Every organization should be asking itself these questions:

  • Which customer interactions can we render invisible?
  • Which aspects of the process still require a relatively big effort by the consumer?
  • And how can we use his or her time more efficiently?

2. Answer hopes – become a true partner in the life for your customers

With the rising expectations of customers, we will have to think about being an ‘emotional’ part of consumers’ lives. Consumers are not just commercial creatures, needing us to save them time. We’ll need to address their entire persona to stay successful in the coming years, and their emotional needs, aspirations, worries and dreams are a huge part of them. Organizing yourself – as a company – to help realize those dreams or challenges is, perhaps, the biggest opportunity of the current era. The more you understand their context – data playing a crucial role here – the better you can see things, from their perspective.

And the better you can see things from their perspective, the more you’ll need to become involved in their lives. Amazon is developing its AI-assistant Alexa as an in-home health concierge. Apple is actively turning its consumer products into patient health hubs. All of them are jumping on this evolution as we speak, but the key question will be: how can you become a true partner in the life of consumers?

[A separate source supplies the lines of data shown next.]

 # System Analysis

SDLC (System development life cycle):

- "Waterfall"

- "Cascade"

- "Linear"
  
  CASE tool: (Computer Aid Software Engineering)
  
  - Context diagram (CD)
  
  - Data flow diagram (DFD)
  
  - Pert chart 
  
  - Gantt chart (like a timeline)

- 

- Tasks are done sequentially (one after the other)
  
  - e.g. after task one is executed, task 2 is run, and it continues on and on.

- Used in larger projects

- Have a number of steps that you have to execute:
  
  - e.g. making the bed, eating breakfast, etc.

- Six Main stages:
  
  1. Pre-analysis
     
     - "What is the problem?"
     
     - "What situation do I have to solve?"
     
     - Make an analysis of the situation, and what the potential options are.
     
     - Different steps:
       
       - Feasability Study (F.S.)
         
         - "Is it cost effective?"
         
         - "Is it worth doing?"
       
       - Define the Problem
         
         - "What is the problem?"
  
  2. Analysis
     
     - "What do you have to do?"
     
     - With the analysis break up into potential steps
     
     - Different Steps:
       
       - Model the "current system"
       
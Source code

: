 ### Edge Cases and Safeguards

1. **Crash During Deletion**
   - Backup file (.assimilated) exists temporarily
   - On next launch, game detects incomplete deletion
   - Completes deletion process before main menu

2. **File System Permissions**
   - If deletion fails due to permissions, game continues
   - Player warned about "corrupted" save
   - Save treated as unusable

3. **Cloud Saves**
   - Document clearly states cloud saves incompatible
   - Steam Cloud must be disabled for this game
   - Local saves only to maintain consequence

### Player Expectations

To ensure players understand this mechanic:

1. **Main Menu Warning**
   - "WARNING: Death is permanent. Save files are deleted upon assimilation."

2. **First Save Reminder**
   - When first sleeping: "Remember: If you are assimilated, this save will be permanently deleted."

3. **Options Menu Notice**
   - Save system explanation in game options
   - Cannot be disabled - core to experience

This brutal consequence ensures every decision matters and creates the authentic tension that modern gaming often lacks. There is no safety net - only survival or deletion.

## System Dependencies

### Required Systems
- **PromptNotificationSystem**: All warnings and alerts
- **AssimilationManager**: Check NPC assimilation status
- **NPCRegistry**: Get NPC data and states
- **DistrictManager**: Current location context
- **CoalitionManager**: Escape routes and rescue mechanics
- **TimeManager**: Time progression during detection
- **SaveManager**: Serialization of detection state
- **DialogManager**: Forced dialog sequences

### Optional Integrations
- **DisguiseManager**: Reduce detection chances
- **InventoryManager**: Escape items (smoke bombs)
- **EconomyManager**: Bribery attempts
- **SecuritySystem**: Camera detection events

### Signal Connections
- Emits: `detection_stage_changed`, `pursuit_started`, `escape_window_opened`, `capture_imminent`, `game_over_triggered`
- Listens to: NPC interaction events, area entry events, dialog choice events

3. Solve fears – changing the world together 

But just being a true life partner will not suffice. Consumers expect brands to take away their most primal fears (global warming, flooding, water shortages) and (help) solve world problems, too. They are fed up with the trade-off: they don’t want to choose between convenience, privacy, saving time, their dreams or doing what’s good for the planet. They want it all. Many companies have already started projects aimed at making the world a better place. It’s encouraging to see how investments in sustainability and social projects, among others, have risen sharply over the past decade. Their efforts often need more work though: I see that often their projects are not part of the core business, and lack involvement from and collaboration with the customer. That has to change.

Organizations that manage to get consumers to join a movement to save the world (in some small way), will add an extra layer to their customer relationship and make themselves more unforgettable in the process. Time to start thinking about how you can join that movement.